The Chinese government has never pretended to be a Jeffersonian democracy. But amid such slippage in “American values,” the irony is that the US, even during a Trump presidency, still finds time to point a moralistic finger at Beijing. Perhaps it’s time for Americans to do a bit of internal house cleaning and reach a consensus on what values they hold dear – without wandering into someone else’s back yard.

A larger issue is how technology has emerged as a double-edged sword that endangers hallowed Western institutions. Alleged Russian meddling in the US election, for example, is exposing the power of social media companies like Facebook to undermine the very democratic societies that nurtured them.

Artificial intelligence [AI] is another innovation that cuts both ways. But even here, Western media is often guilty of geopolitical bias.

The recent passing of celebrated cosmologist Stephen Hawking is a case in point. The BBC couldn’t resist a bit of China-bashing in a story on how the late physicist was loved in China. Noting Hawking’s warning that “we should do all we can to ensure that [AI’s] future development benefits us and our environment,” the British broadcaster used the occasion to take a jab at China. 

Big Brother is watching you. John Hurt in the 1984 film version of George Orwell’s Nineteen Eighty-Four.

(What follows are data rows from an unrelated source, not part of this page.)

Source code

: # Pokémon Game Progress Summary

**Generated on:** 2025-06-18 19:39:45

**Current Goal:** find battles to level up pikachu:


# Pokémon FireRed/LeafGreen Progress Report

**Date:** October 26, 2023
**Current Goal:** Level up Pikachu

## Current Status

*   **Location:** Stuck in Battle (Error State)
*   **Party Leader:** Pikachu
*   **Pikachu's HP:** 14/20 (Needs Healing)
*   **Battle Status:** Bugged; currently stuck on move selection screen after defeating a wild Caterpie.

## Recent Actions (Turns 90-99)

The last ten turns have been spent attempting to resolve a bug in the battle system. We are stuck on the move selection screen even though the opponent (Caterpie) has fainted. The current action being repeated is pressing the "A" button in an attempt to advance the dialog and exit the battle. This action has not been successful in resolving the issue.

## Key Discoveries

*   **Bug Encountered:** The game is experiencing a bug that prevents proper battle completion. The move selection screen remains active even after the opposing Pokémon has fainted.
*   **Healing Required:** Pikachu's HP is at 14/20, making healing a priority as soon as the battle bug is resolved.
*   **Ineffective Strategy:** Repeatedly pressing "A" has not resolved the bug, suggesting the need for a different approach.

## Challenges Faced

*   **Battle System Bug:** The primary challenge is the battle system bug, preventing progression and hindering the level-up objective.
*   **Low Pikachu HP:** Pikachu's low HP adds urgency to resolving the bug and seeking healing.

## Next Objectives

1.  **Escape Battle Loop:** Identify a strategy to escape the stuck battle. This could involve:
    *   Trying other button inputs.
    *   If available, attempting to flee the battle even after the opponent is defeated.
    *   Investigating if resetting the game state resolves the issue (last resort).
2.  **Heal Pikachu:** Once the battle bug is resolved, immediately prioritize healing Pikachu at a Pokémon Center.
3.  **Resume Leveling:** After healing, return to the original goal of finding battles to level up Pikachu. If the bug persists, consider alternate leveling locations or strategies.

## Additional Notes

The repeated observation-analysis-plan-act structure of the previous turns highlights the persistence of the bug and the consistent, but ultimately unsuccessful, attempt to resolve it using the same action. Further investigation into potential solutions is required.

“China is now one of the world’s leaders in investing, developing and using AI technology, such as using facial recognition to catch criminals – and to keep a close eye on the population,” the BBC said in a comment that drew fire from China’s Global Times newspaper for twisting Hawking’s words out of context.

“Such a prejudice resulted from [the West’s] double standard when it comes to China,” The Global Times wrote. “It’s not that AI or facial recognition is evil, but when they are connected to China’s system, the West cannot possibly deem them trustworthy, despite their advantages.” 

The sorry truth is that many Americans, unnerved by terror attacks and school shootings, are already sold on using facial recognition and related tech to feel safer. Civil liberties notwithstanding, it’s no stretch to say that we’ll soon see cops with smart sunglasses on Main Street USA.

“We are entering this frightening new world where police can photograph people in real time, run it through facial recognition, get access to sensitive data about them and decide what to do,” Schwartz said.